Who’s backing Apoha—and what they’re funding
- Funding: $36 million Series A
- Lead investor: Singular (Europe-based venture firm)
- Participants: Draper Associates, Redalpine, Seedcamp, Wilbe, Nucleus
- Strategic support: Innovate UK grant
- Headquarters: London and San Francisco
- Valuation: Not disclosed
Senior members of Singular noted the device-agnostic potential of Apoha’s liquid-data concept, highlighting how a scalable data layer can support rapid experiment planning and parameter optimization across industries. The other backers bring a blend of fintech, deep tech, and European growth experience, signaling confidence in Apoha’s ability to translate a novel data modality into practical tools for designers and product teams.
Meet the founders and the roadmap ahead
Apoha was founded in 2021 by Anshika Srivastava and Shamit Shrivastava. Srivastava, who previously worked at Goldman Sachs, serves as chief operating officer. Shrivastava, a mechanical engineer with post-doctoral research at Oxford University, leads the technical direction. The duo frames Apoha as a cross-disciplinary venture that blends data science, physics, chemistry, and engineering to reimagine how materials are discovered and refined.

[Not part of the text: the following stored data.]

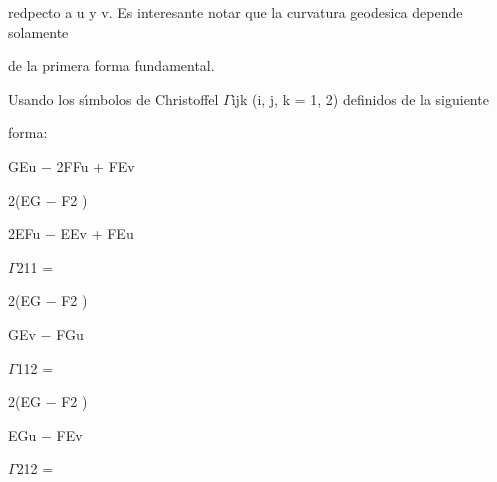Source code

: \documentclass[a4paper,portrait,12pt]{article}
\begin{document}
\begin{flushleft}
redpecto a u y v. Es interesante notar que la curvatura geodesica depende solamente
\end{flushleft}


\begin{flushleft}
de la primera forma fundamental.
\end{flushleft}


\begin{flushleft}
Usando los s\i{}́mbolos de Christoffel $\Gamma$ijk (i, j, k = 1, 2) definidos de la siguiente
\end{flushleft}


\begin{flushleft}
forma:
\end{flushleft}





\begin{flushleft}
GEu $-$ 2FFu + FEv
\end{flushleft}


\begin{flushleft}
2(EG $-$ F2 )
\end{flushleft}


\begin{flushleft}
2EFu $-$ EEv + FEu
\end{flushleft}


\begin{flushleft}
$\Gamma$211 =
\end{flushleft}


\begin{flushleft}
2(EG $-$ F2 )
\end{flushleft}


\begin{flushleft}
GEv $-$ FGu
\end{flushleft}


\begin{flushleft}
$\Gamma$112 =
\end{flushleft}


\begin{flushleft}
2(EG $-$ F2 )
\end{flushleft}


\begin{flushleft}
EGu $-$ FEv
\end{flushleft}


\begin{flushleft}
$\Gamma$212 =
\end{flushleft}
\end{document}
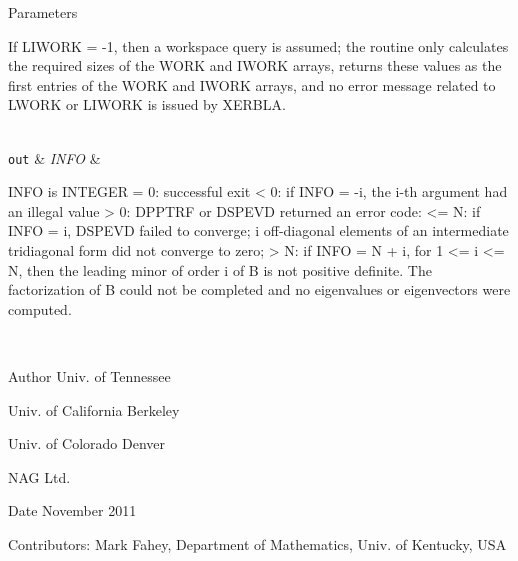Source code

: \begin{DoxyParams}[1]{Parameters}
\begin{DoxyVerb}
          If LIWORK = -1, then a workspace query is assumed; the
          routine only calculates the required sizes of the WORK and
          IWORK arrays, returns these values as the first entries of
          the WORK and IWORK arrays, and no error message related to
          LWORK or LIWORK is issued by XERBLA.\end{DoxyVerb}
\\
\hline
\mbox{\tt out}  & {\em I\+N\+F\+O} & \begin{DoxyVerb}          INFO is INTEGER
          = 0:  successful exit
          < 0:  if INFO = -i, the i-th argument had an illegal value
          > 0:  DPPTRF or DSPEVD returned an error code:
             <= N:  if INFO = i, DSPEVD failed to converge;
                    i off-diagonal elements of an intermediate
                    tridiagonal form did not converge to zero;
             > N:   if INFO = N + i, for 1 <= i <= N, then the leading
                    minor of order i of B is not positive definite.
                    The factorization of B could not be completed and
                    no eigenvalues or eigenvectors were computed.\end{DoxyVerb}
 \\
\hline
\end{DoxyParams}
\begin{DoxyAuthor}{Author}
Univ. of Tennessee 

Univ. of California Berkeley 

Univ. of Colorado Denver 

N\+A\+G Ltd. 
\end{DoxyAuthor}
\begin{DoxyDate}{Date}
November 2011 
\end{DoxyDate}
\begin{DoxyParagraph}{Contributors\+: }
Mark Fahey, Department of Mathematics, Univ. of Kentucky, U\+S\+A 
\end{DoxyParagraph}

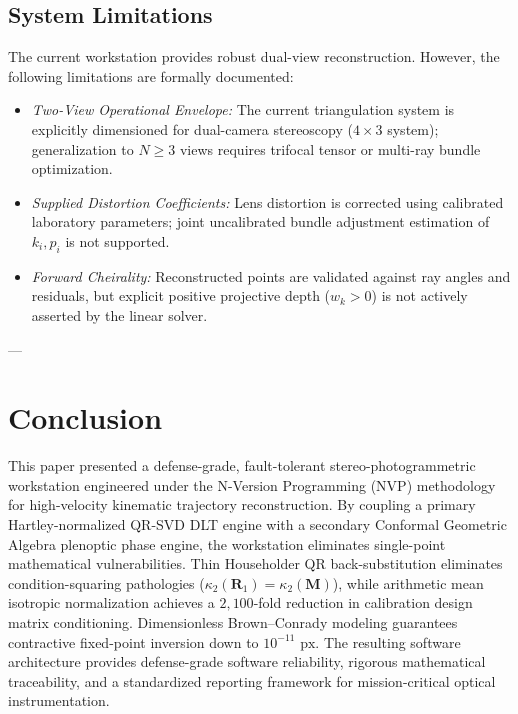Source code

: \documentclass[journal]{IEEEtran}
\begin{document}
\subsection{System Limitations}
The current workstation provides robust dual-view reconstruction. However, the following limitations are formally documented:
\begin{itemize}
    \item \textit{Two-View Operational Envelope:} The current triangulation system is explicitly dimensioned for dual-camera stereoscopy ($4 \times 3$ system); generalization to $N \ge 3$ views requires trifocal tensor or multi-ray bundle optimization.
    \item \textit{Supplied Distortion Coefficients:} Lens distortion is corrected using calibrated laboratory parameters; joint uncalibrated bundle adjustment estimation of $k_i, p_i$ is not supported.
    \item \textit{Forward Cheirality:} Reconstructed points are validated against ray angles and residuals, but explicit positive projective depth ($w_k > 0$) is not actively asserted by the linear solver.
\end{itemize}

---

\section{Conclusion}
This paper presented a defense-grade, fault-tolerant stereo-photogrammetric workstation engineered under the N-Version Programming (NVP) methodology for high-velocity kinematic trajectory reconstruction. By coupling a primary Hartley-normalized QR-SVD DLT engine with a secondary Conformal Geometric Algebra plenoptic phase engine, the workstation eliminates single-point mathematical vulnerabilities. Thin Householder QR back-substitution eliminates condition-squaring pathologies ($\kappa_2(\mathbf{R}_1) = \kappa_2(\mathbf{M})$), while arithmetic mean isotropic normalization achieves a $2,100$-fold reduction in calibration design matrix conditioning. Dimensionless Brown--Conrady modeling guarantees contractive fixed-point inversion down to $10^{-11}\text{ px}$. The resulting software architecture provides defense-grade software reliability, rigorous mathematical traceability, and a standardized reporting framework for mission-critical optical instrumentation.
\end{document}
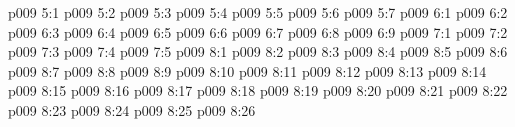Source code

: \vs p009 5:1 
\vs p009 5:2 
\vs p009 5:3 
\vs p009 5:4 \pc 
\vs p009 5:5 \pc 
\vs p009 5:6 
\vs p009 5:7 
\vs p009 6:1 
\vs p009 6:2 
\vs p009 6:3 \pc 
\vs p009 6:4 \pc 
\vs p009 6:5 
\vs p009 6:6 \pc 
\vs p009 6:7 
\vs p009 6:8 \pc 
\vs p009 6:9 \pc 
{}
\vs p009 7:1 
\vs p009 7:2 
\vs p009 7:3 
\vs p009 7:4 \pc 
\vs p009 7:5 
\vs p009 8:1 
\vs p009 8:2 
\vs p009 8:3 
\vs p009 8:4 
\vs p009 8:5 
\vs p009 8:6 \pc 
\vs p009 8:7 
\vs p009 8:8 
\vs p009 8:9 \pc 
\vs p009 8:10 \pc 
\vs p009 8:11 \pc 
\vs p009 8:12 
\vs p009 8:13 
\vs p009 8:14 \pc 
\vs p009 8:15 
\vs p009 8:16 
\vs p009 8:17 
\vs p009 8:18 
\vs p009 8:19 
\vs p009 8:20 
\vs p009 8:21 
\vs p009 8:22 
\vs p009 8:23 
\vs p009 8:24 
\vs p009 8:25 
\vsetoff
\vs p009 8:26 
\quizlink
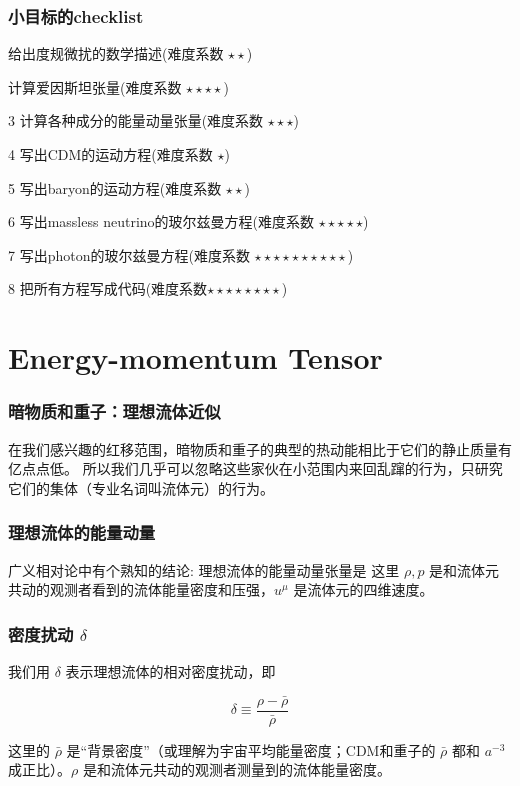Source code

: \documentclass[CJK,13pt]{beamer}
\begin{document}
  \begin{frame}
    \frametitle{小目标的checklist}
    \bitem
  \item[\checkmark]{给出度规微扰的数学描述(难度系数 $\star\star$)}
  \item[\checkmark]{计算爱因斯坦张量(难度系数 $\star\star\star\star$)}
  \item[3]{计算各种成分的能量动量张量(难度系数 $\star\star\star$)}    
  \item[4]{写出CDM的运动方程(难度系数 $\star$)}
  \item[5]{写出baryon的运动方程(难度系数 $\star\star$)}        
  \item[6]{写出massless neutrino的玻尔兹曼方程(难度系数 $\star\star\star\star\star$)}
  \item[7]{写出photon的玻尔兹曼方程(难度系数 $\star\star\star\star\star\star\star\star\star\star$)}
  \item[8]{把所有方程写成代码(难度系数$\star\star\star\star\star\star\star\star$)}
    \eitem
  \end{frame}
  
  \section{Energy-momentum Tensor}

   \begin{frame}
    \frametitle{暗物质和重子：理想流体近似}
    在我们感兴趣的红移范围，暗物质和重子的典型的热动能相比于它们的静止质量有亿点点低。 所以我们几乎可以忽略这些家伙在小范围内来回乱蹿的行为，只研究它们的集体（专业名词叫流体元）的行为。

    \bcenter
        
    \ecenter

  \end{frame}


   \begin{frame}
     \frametitle{理想流体的能量动量}
     广义相对论中有个熟知的结论: 理想流体的能量动量张量是
     这里 $\rho, p$ 是和流体元共动的观测者看到的流体能量密度和压强，$u^\mu$ 是流体元的四维速度。
   \end{frame}


  \begin{frame}
    \frametitle{密度扰动 $\delta$}
    我们用 $\delta$ 表示理想流体的相对密度扰动，即

    {\blue $$\delta\equiv \frac{\rho - \bar{\rho}}{\bar{\rho}}$$}

    这里的 $\bar{\rho}$ 是“背景密度”（或理解为宇宙平均能量密度；CDM和重子的 $\bar{\rho}$ 都和 $a^{-3}$ 成正比）。$\rho$ 是和流体元共动的观测者测量到的流体能量密度。


  \end{frame}
\end{document}

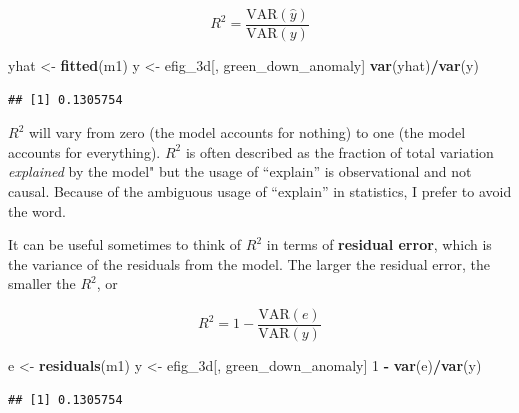 \documentclass[]{book}
\newenvironment{Shaded}{\begin{snugshade}}{\end{snugshade}}
\newcommand{\DecValTok}[1]{\textcolor[rgb]{0.00,0.00,0.81}{#1}}
\newcommand{\KeywordTok}[1]{\textcolor[rgb]{0.13,0.29,0.53}{\textbf{#1}}}
\newcommand{\NormalTok}[1]{#1}
\newcommand{\OperatorTok}[1]{\textcolor[rgb]{0.81,0.36,0.00}{\textbf{#1}}}
\newcommand{\StringTok}[1]{\textcolor[rgb]{0.31,0.60,0.02}{#1}}
\begin{document}
\begin{equation}
R^2 = \frac{\mathrm{VAR}(\hat{y})}{\mathrm{VAR}(y)}
\end{equation}

\begin{Shaded}
\begin{Highlighting}[]
\NormalTok{yhat <-}\StringTok{ }\KeywordTok{fitted}\NormalTok{(m1)}
\NormalTok{y <-}\StringTok{ }\NormalTok{efig_3d[, green_down_anomaly]}
\KeywordTok{var}\NormalTok{(yhat)}\OperatorTok{/}\KeywordTok{var}\NormalTok{(y)}
\end{Highlighting}
\end{Shaded}

\begin{verbatim}
## [1] 0.1305754
\end{verbatim}

\(R^2\) will vary from zero (the model accounts for nothing) to one (the model accounts for everything). \(R^2\) is often described as the fraction of total variation \emph{explained} by the model" but the usage of ``explain'' is observational and not causal. Because of the ambiguous usage of ``explain'' in statistics, I prefer to avoid the word.

It can be useful sometimes to think of \(R^2\) in terms of \textbf{residual error}, which is the variance of the residuals from the model. The larger the residual error, the smaller the \(R^2\), or

\begin{equation}
R^2 = 1 - \frac{\mathrm{VAR}(e)}{\mathrm{VAR}(y)}
\end{equation}

\begin{Shaded}
\begin{Highlighting}[]
\NormalTok{e <-}\StringTok{ }\KeywordTok{residuals}\NormalTok{(m1)}
\NormalTok{y <-}\StringTok{ }\NormalTok{efig_3d[, green_down_anomaly]}
\DecValTok{1} \OperatorTok{-}\StringTok{ }\KeywordTok{var}\NormalTok{(e)}\OperatorTok{/}\KeywordTok{var}\NormalTok{(y)}
\end{Highlighting}
\end{Shaded}

\begin{verbatim}
## [1] 0.1305754
\end{verbatim}
\end{document}
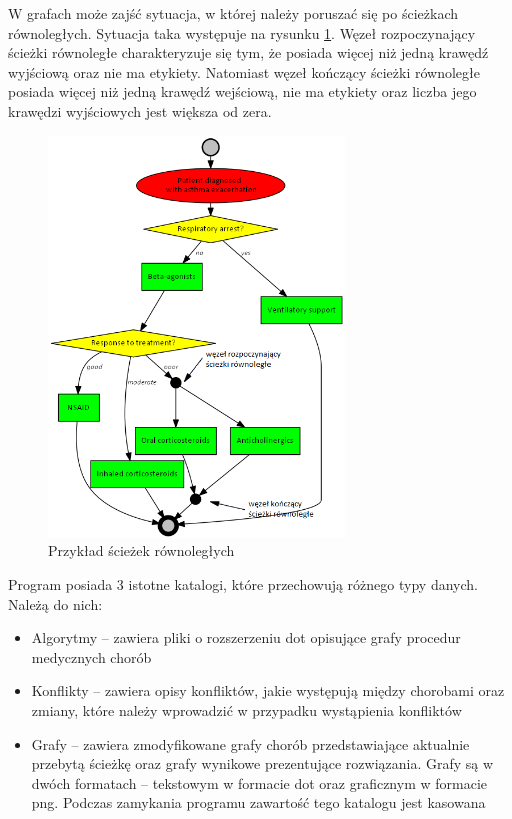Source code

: W grafach może zajść sytuacja, w której należy poruszać się po ścieżkach równoległych. Sytuacja taka występuje na rysunku \ref{fig:sciezki_rownolegle}. Węzeł rozpoczynający ścieżki równoległe charakteryzuje się tym, że posiada więcej niż jedną krawędź wyjściową oraz nie ma etykiety. Natomiast węzeł kończący ścieżki równoległe posiada więcej niż jedną krawędź wejściową, nie ma etykiety oraz liczba jego krawędzi wyjściowych jest większa od zera.
\begin{figure}[H]
\centering
\includegraphics[width=0.7\textwidth]{img/asthma_sciezki_rownolegle.png}
\caption{Przykład ścieżek równoległych}
\label{fig:sciezki_rownolegle}
\end{figure}

Program posiada 3 istotne katalogi, które przechowują różnego typy danych. Należą do nich:
\begin{itemize}
\item{Algorytmy – zawiera pliki o rozszerzeniu dot opisujące grafy procedur medycznych chorób}
\item{Konflikty – zawiera opisy konfliktów, jakie występują między chorobami oraz zmiany, które należy wprowadzić w przypadku wystąpienia konfliktów}
\item{Grafy – zawiera zmodyfikowane grafy chorób przedstawiające aktualnie przebytą ścieżkę oraz grafy wynikowe prezentujące rozwiązania. Grafy są w dwóch formatach – tekstowym w formacie dot oraz graficznym w formacie png. Podczas zamykania programu zawartość tego katalogu jest kasowana}
\end{itemize}

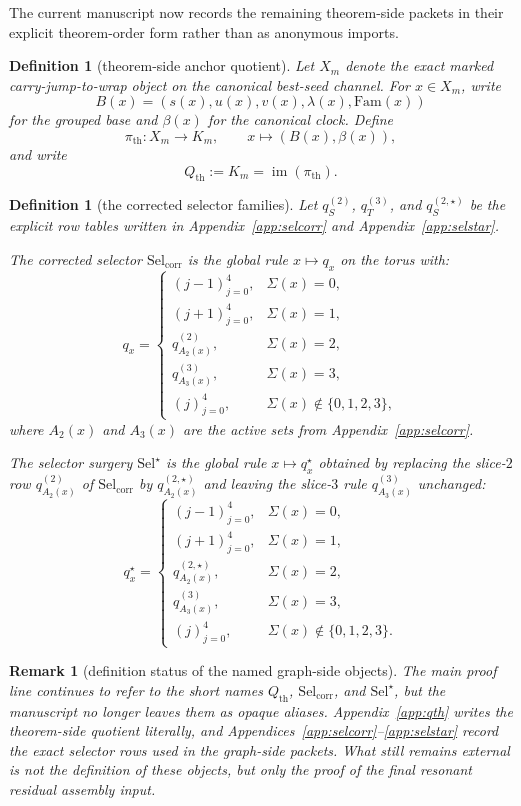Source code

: \documentclass[11pt]{article}
\newtheorem{remark}[theorem]{Remark}
\newtheorem{definition}[theorem]{Definition}
\newcommand{\SelCorr}{\mathrm{Sel}_{\mathrm{corr}}}
\newcommand{\SelStar}{\mathrm{Sel}^{\star}}
\begin{document}
The current manuscript now records the remaining theorem-side packets in their
explicit theorem-order form rather than as anonymous imports.

\begin{definition}[theorem-side anchor quotient]
Let \(X_m\) denote the exact marked carry-jump-to-wrap object on the canonical
best-seed channel.
For \(x\in X_m\), write
\[
B(x)=(s(x),u(x),v(x),\lambda(x),\mathrm{Fam}(x))
\]
for the grouped base and \(\beta(x)\) for the canonical clock.
Define
\[
\pi_{\mathrm{th}}:X_m\to K_m,\qquad x\mapsto(B(x),\beta(x)),
\]
and write
\[
Q_{\mathrm{th}}:=K_m=\operatorname{im}(\pi_{\mathrm{th}}).
\]
\end{definition}

\begin{definition}[the corrected selector families]
Let \(q^{(2)}_S\), \(q^{(3)}_T\), and \(q^{(2,\star)}_S\) be the explicit row
tables written in Appendix~\ref{app:selcorr} and
Appendix~\ref{app:selstar}.

The corrected selector \(\SelCorr\) is the global rule \(x\mapsto q_x\) on the
torus with:
\[
q_x=
\begin{cases}
(j-1)_{j=0}^4, & \Sigma(x)=0,\\
(j+1)_{j=0}^4, & \Sigma(x)=1,\\
q^{(2)}_{A_2(x)}, & \Sigma(x)=2,\\
q^{(3)}_{A_3(x)}, & \Sigma(x)=3,\\
(j)_{j=0}^4, & \Sigma(x)\notin\{0,1,2,3\},
\end{cases}
\]
where \(A_2(x)\) and \(A_3(x)\) are the active sets from
Appendix~\ref{app:selcorr}.

The selector surgery \(\SelStar\) is the global rule \(x\mapsto q_x^\star\)
obtained by replacing the slice-\(2\) row \(q^{(2)}_{A_2(x)}\) of
\(\SelCorr\) by \(q^{(2,\star)}_{A_2(x)}\) and leaving the slice-\(3\) rule
\(q^{(3)}_{A_3(x)}\) unchanged:
\[
q^\star_x=
\begin{cases}
(j-1)_{j=0}^4, & \Sigma(x)=0,\\
(j+1)_{j=0}^4, & \Sigma(x)=1,\\
q^{(2,\star)}_{A_2(x)}, & \Sigma(x)=2,\\
q^{(3)}_{A_3(x)}, & \Sigma(x)=3,\\
(j)_{j=0}^4, & \Sigma(x)\notin\{0,1,2,3\}.
\end{cases}
\]
\end{definition}

\begin{remark}[definition status of the named graph-side objects]
The main proof line continues to refer to the short names
\(Q_{\mathrm{th}}\), \(\SelCorr\), and \(\SelStar\), but the manuscript no
longer leaves them as opaque aliases.
Appendix~\ref{app:qth} writes the theorem-side quotient literally, and
Appendices~\ref{app:selcorr}--\ref{app:selstar} record the exact selector rows
used in the graph-side packets.
What still remains external is not the definition of these objects, but only
the proof of the final resonant residual assembly input.
\end{remark}
\end{document}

With the new capital, Apoha plans to advance its core platform, recruit research talent, and initiate pilot programs with early customers that span biotechnology, flavor and fragrance, and specialty coatings. The company aims to demonstrate measurable improvements in design cycles, such as shorter experimentation loops and more precise control of material properties, within the next 12 to 18 months.
Industry context: AI and materials science converge
Large-scale investments in AI are increasingly bending toward tangible engineering outcomes. In materials science, companies are racing to shorten the time from concept to product, especially as demand for customized materials grows in fields like biotech, consumer goods, and sustainable chemistry. Apoha’s model aligns with a broader push to leverage richer data sources—beyond static properties—to capture how substances respond under real conditions. If successful, the approach could create a new data layer that rivals traditional physical testing in importance and cost efficiency.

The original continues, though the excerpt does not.